Côté guitare, Daussat nous prouve une fois encore quel joueur de goût et de talent il sait être : attaque et sonorité, mise en place, développement des chorus… tout est impeccable, exécuté avec cœur et précision.
Le légendaire Tchavolo Schmitt (que Samy a longtemps accompagné) est aussi de la partie, pour notre plus grand plaisir. Soyons francs, le Tchavolo des années 90 aux longues phrases sinueuses et abruptes semble s’éloigner toujours un peu plus… De plus en plus, le guitariste se recentre sur ses gimmicks en privilégiant le son et le swing, ce dernier élément étant peut-être ce qu’il y a de plus précieux et de plus inimitable chez lui. Pour preuve, cette reprise caliente et festive de « Nouvelle vague » qui nous laisse entrevoir une nouvelle facette de Tchavolo : on le savait blues-rockeur ou encore chanteur à ses heures et l’on se met d’un coup à l’imaginer sans peine au sein du Buena Vista Social Club ! C’est sans conteste l’un un des moments forts de l’album.
Tchavolo participe également en tant que compositeur avec la « Ballade à Marie », dédiée à sa compagne Marie-Christine Brambilla. Cette dernière chante d’ailleurs sur « La rue Madureira », reprise d’une bossa de Nino Ferrer. On entendra également Jean-Yves Dubanton pousser de la voix sur « Chez les yéyés » et « Tu parles trop ».

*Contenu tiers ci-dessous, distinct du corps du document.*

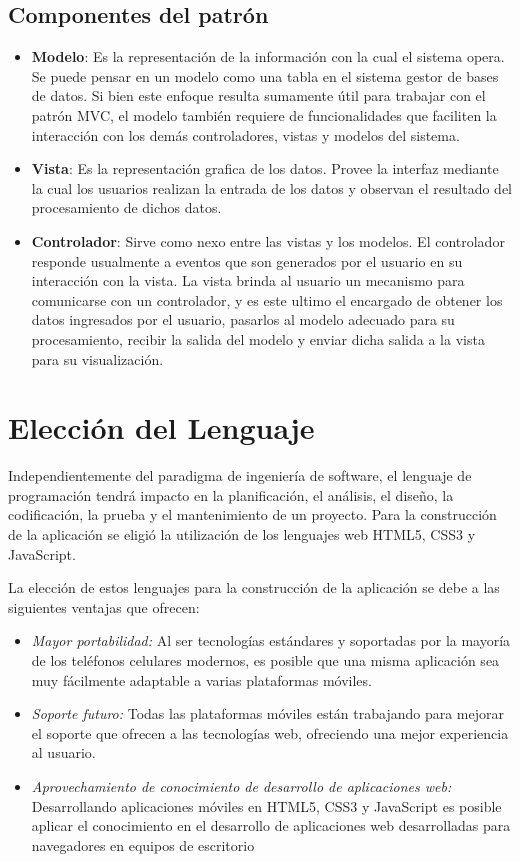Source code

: \subsection{Componentes del patrón}
\begin{itemize}
    \item \textbf{Modelo}: Es la representación de la información con la cual el sistema opera. Se
    puede pensar en un modelo como una tabla en el sistema gestor de bases de datos.
    Si bien este enfoque resulta sumamente útil para trabajar con el patrón MVC,
    el modelo también requiere de funcionalidades que faciliten la interacción con los
    demás controladores, vistas y modelos del sistema.
    \item \textbf{Vista}: Es la representación grafica de los datos. Provee la interfaz mediante la cual
    los usuarios realizan la entrada de los datos y observan el resultado del procesamiento
    de dichos datos.
    \item \textbf{Controlador}: Sirve como nexo entre las vistas y los modelos. El controlador responde
    usualmente a eventos que son generados por el usuario en su interacción con
    la vista. La vista brinda al usuario un mecanismo para comunicarse con un controlador,
    y es este ultimo el encargado de obtener los datos ingresados por el usuario,
    pasarlos al modelo adecuado para su procesamiento, recibir la salida del modelo y
    enviar dicha salida a la vista para su visualización.
    
\end{itemize}



\section{Elección del Lenguaje}

    Independientemente del paradigma de ingeniería de software, el lenguaje de programación tendrá impacto en la planificación, el análisis, el diseño, la codificación, la prueba y el mantenimiento de un proyecto. Para la construcción de la aplicación se eligió la utilización de los lenguajes web HTML5, CSS3 y JavaScript.

    La elección de estos lenguajes para la construcción de la aplicación se debe a las siguientes ventajas que ofrecen:
    \begin{itemize}
        \item \emph{Mayor portabilidad:} Al ser tecnologías estándares y soportadas por la mayoría de los teléfonos celulares modernos, es posible que una misma aplicación sea muy fácilmente adaptable a varias plataformas móviles.
        \item \emph{Soporte futuro:} Todas las plataformas móviles están trabajando para mejorar el soporte que ofrecen a las tecnologías web, ofreciendo una mejor experiencia al usuario.
        \item \emph{Aprovechamiento de conocimiento de desarrollo de aplicaciones web:} Desarrollando aplicaciones móviles en \gls{HTML}5, \gls{CSS}3 y \gls{JavaScript} es posible aplicar el conocimiento en el desarrollo de aplicaciones web desarrolladas para navegadores en equipos de escritorio 
    \end{itemize}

Chaque titre de l’album est éclairé dans le livret du CD d’informations et d’anecdotes rédigées par Max Robin, plume et figure émérite de la galaxie swing manouche qui signe également un texte d’introduction et des portraits de Samy et Tchavolo.
Proposé en digipak, Label Ouest nous propose (encore une fois !) avec « Nouvelle vague » un vrai beau cd comme on les aime : musique, son, livret… Le visuel de couverture sera peut-être diversement apprécié mais la qualité est au rendez-vous. Quel plaisir de voir que la passion peut encore être un moteur en ce bas monde…
Prise de son chaleureuse, ambiance « live », variété des orchestrations (swing, rock, twist, latin, ballades…) et des participants font de « Nouvelle vague » un album étonnamment attachant, de surcroît parfaitement adapté pour la route des vacances. Gageons qu’il saura tout aussi bien nous procurer chaleur et réconfort quand l’hiver viendra.
Enfin, il est fort probable que vous ressentiez l’envie d’appuyer à nouveau sur « play » une fois l’album terminé… C’est sans doute la plus belle preuve de réussite.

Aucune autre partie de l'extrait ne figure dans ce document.